### [TASK PROMPT]
The records below are to be reproduced exactly, with every picture left out.

### [RECORDS FOR THIS TASK]
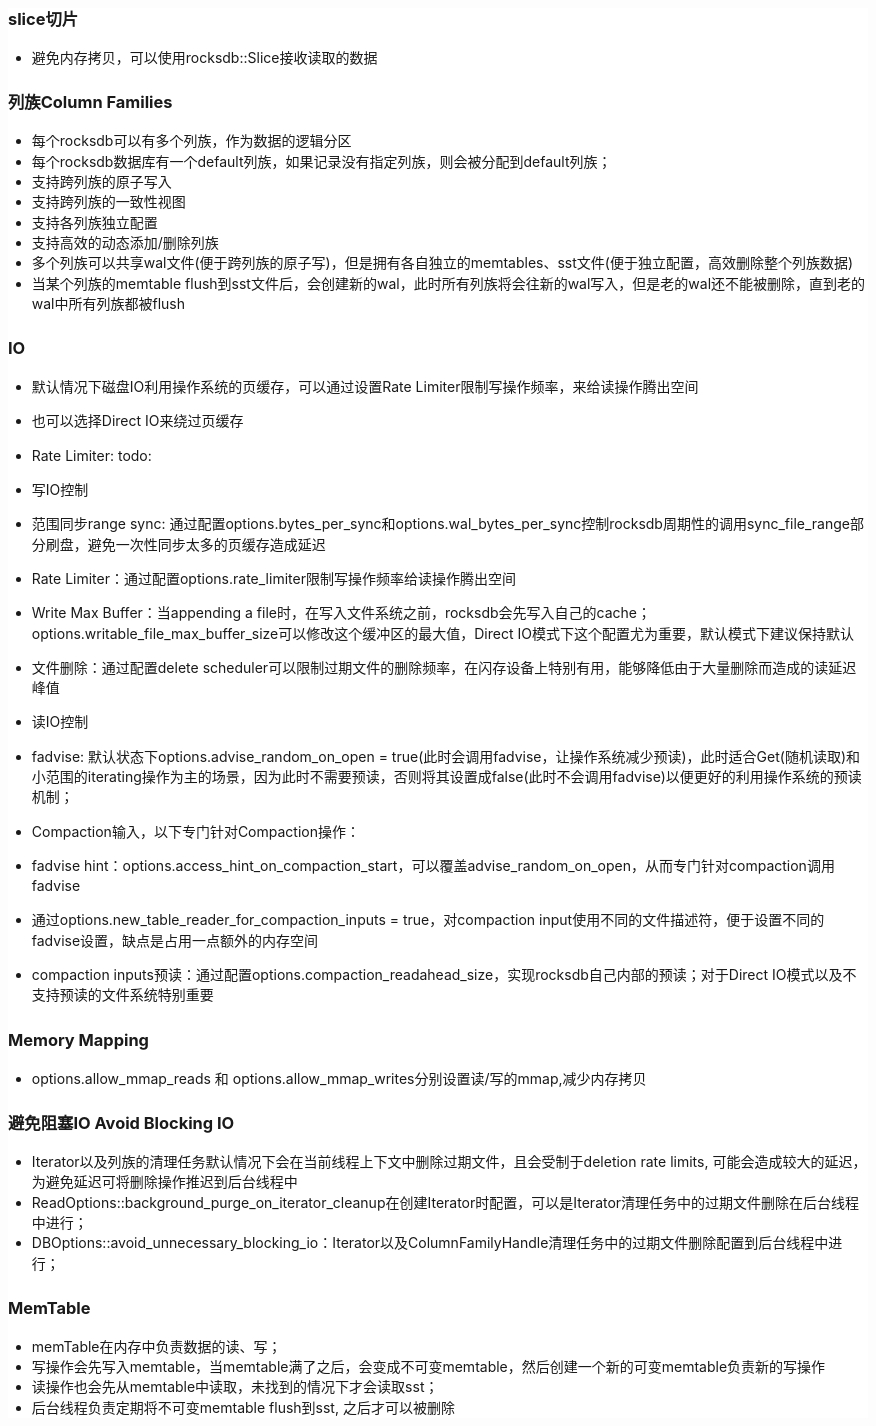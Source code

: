 ### slice切片
 - 避免内存拷贝，可以使用rocksdb::Slice接收读取的数据

### 列族Column Families
 - 每个rocksdb可以有多个列族，作为数据的逻辑分区
 - 每个rocksdb数据库有一个default列族，如果记录没有指定列族，则会被分配到default列族；
 - 支持跨列族的原子写入
 - 支持跨列族的一致性视图
 - 支持各列族独立配置
 - 支持高效的动态添加/删除列族
 - 多个列族可以共享wal文件(便于跨列族的原子写)，但是拥有各自独立的memtables、sst文件(便于独立配置，高效删除整个列族数据)
 - 当某个列族的memtable flush到sst文件后，会创建新的wal，此时所有列族将会往新的wal写入，但是老的wal还不能被删除，直到老的wal中所有列族都被flush

### IO
 - 默认情况下磁盘IO利用操作系统的页缓存，可以通过设置Rate Limiter限制写操作频率，来给读操作腾出空间
 - 也可以选择Direct IO来绕过页缓存
 - Rate Limiter: todo:
 - 写IO控制
  - 范围同步range sync: 通过配置options.bytes_per_sync和options.wal_bytes_per_sync控制rocksdb周期性的调用sync_file_range部分刷盘，避免一次性同步太多的页缓存造成延迟
  - Rate Limiter：通过配置options.rate_limiter限制写操作频率给读操作腾出空间
  - Write Max Buffer：当appending a file时，在写入文件系统之前，rocksdb会先写入自己的cache；options.writable_file_max_buffer_size可以修改这个缓冲区的最大值，Direct IO模式下这个配置尤为重要，默认模式下建议保持默认
  - 文件删除：通过配置delete scheduler可以限制过期文件的删除频率，在闪存设备上特别有用，能够降低由于大量删除而造成的读延迟峰值

 - 读IO控制
  - fadvise: 默认状态下options.advise_random_on_open = true(此时会调用fadvise，让操作系统减少预读)，此时适合Get(随机读取)和小范围的iterating操作为主的场景，因为此时不需要预读，否则将其设置成false(此时不会调用fadvise)以便更好的利用操作系统的预读机制；
  - Compaction输入，以下专门针对Compaction操作：
   - fadvise hint：options.access_hint_on_compaction_start，可以覆盖advise_random_on_open，从而专门针对compaction调用fadvise
   - 通过options.new_table_reader_for_compaction_inputs = true，对compaction input使用不同的文件描述符，便于设置不同的fadvise设置，缺点是占用一点额外的内存空间
   - compaction inputs预读：通过配置options.compaction_readahead_size，实现rocksdb自己内部的预读；对于Direct IO模式以及不支持预读的文件系统特别重要

### Memory Mapping
 - options.allow_mmap_reads 和 options.allow_mmap_writes分别设置读/写的mmap,减少内存拷贝

### 避免阻塞IO Avoid Blocking IO
 - Iterator以及列族的清理任务默认情况下会在当前线程上下文中删除过期文件，且会受制于deletion rate limits, 可能会造成较大的延迟，为避免延迟可将删除操作推迟到后台线程中
 - ReadOptions::background_purge_on_iterator_cleanup在创建Iterator时配置，可以是Iterator清理任务中的过期文件删除在后台线程中进行；
 - DBOptions::avoid_unnecessary_blocking_io：Iterator以及ColumnFamilyHandle清理任务中的过期文件删除配置到后台线程中进行；

### MemTable
 - memTable在内存中负责数据的读、写；
 - 写操作会先写入memtable，当memtable满了之后，会变成不可变memtable，然后创建一个新的可变memtable负责新的写操作
 - 读操作也会先从memtable中读取，未找到的情况下才会读取sst；
 - 后台线程负责定期将不可变memtable flush到sst, 之后才可以被删除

### [ANSWER SPACE]
Source code

: ### slice切片
 - 避免内存拷贝，可以使用rocksdb::Slice接收读取的数据

### 列族Column Families
 - 每个rocksdb可以有多个列族，作为数据的逻辑分区
 - 每个rocksdb数据库有一个default列族，如果记录没有指定列族，则会被分配到default列族；
 - 支持跨列族的原子写入
 - 支持跨列族的一致性视图
 - 支持各列族独立配置
 - 支持高效的动态添加/删除列族
 - 多个列族可以共享wal文件(便于跨列族的原子写)，但是拥有各自独立的memtables、sst文件(便于独立配置，高效删除整个列族数据)
 - 当某个列族的memtable flush到sst文件后，会创建新的wal，此时所有列族将会往新的wal写入，但是老的wal还不能被删除，直到老的wal中所有列族都被flush

### IO
 - 默认情况下磁盘IO利用操作系统的页缓存，可以通过设置Rate Limiter限制写操作频率，来给读操作腾出空间
 - 也可以选择Direct IO来绕过页缓存
 - Rate Limiter: todo:
 - 写IO控制
  - 范围同步range sync: 通过配置options.bytes_per_sync和options.wal_bytes_per_sync控制rocksdb周期性的调用sync_file_range部分刷盘，避免一次性同步太多的页缓存造成延迟
  - Rate Limiter：通过配置options.rate_limiter限制写操作频率给读操作腾出空间
  - Write Max Buffer：当appending a file时，在写入文件系统之前，rocksdb会先写入自己的cache；options.writable_file_max_buffer_size可以修改这个缓冲区的最大值，Direct IO模式下这个配置尤为重要，默认模式下建议保持默认
  - 文件删除：通过配置delete scheduler可以限制过期文件的删除频率，在闪存设备上特别有用，能够降低由于大量删除而造成的读延迟峰值

 - 读IO控制
  - fadvise: 默认状态下options.advise_random_on_open = true(此时会调用fadvise，让操作系统减少预读)，此时适合Get(随机读取)和小范围的iterating操作为主的场景，因为此时不需要预读，否则将其设置成false(此时不会调用fadvise)以便更好的利用操作系统的预读机制；
  - Compaction输入，以下专门针对Compaction操作：
   - fadvise hint：options.access_hint_on_compaction_start，可以覆盖advise_random_on_open，从而专门针对compaction调用fadvise
   - 通过options.new_table_reader_for_compaction_inputs = true，对compaction input使用不同的文件描述符，便于设置不同的fadvise设置，缺点是占用一点额外的内存空间
   - compaction inputs预读：通过配置options.compaction_readahead_size，实现rocksdb自己内部的预读；对于Direct IO模式以及不支持预读的文件系统特别重要

### Memory Mapping
 - options.allow_mmap_reads 和 options.allow_mmap_writes分别设置读/写的mmap,减少内存拷贝

### 避免阻塞IO Avoid Blocking IO
 - Iterator以及列族的清理任务默认情况下会在当前线程上下文中删除过期文件，且会受制于deletion rate limits, 可能会造成较大的延迟，为避免延迟可将删除操作推迟到后台线程中
 - ReadOptions::background_purge_on_iterator_cleanup在创建Iterator时配置，可以是Iterator清理任务中的过期文件删除在后台线程中进行；
 - DBOptions::avoid_unnecessary_blocking_io：Iterator以及ColumnFamilyHandle清理任务中的过期文件删除配置到后台线程中进行；

### MemTable
 - memTable在内存中负责数据的读、写；
 - 写操作会先写入memtable，当memtable满了之后，会变成不可变memtable，然后创建一个新的可变memtable负责新的写操作
 - 读操作也会先从memtable中读取，未找到的情况下才会读取sst；
 - 后台线程负责定期将不可变memtable flush到sst, 之后才可以被删除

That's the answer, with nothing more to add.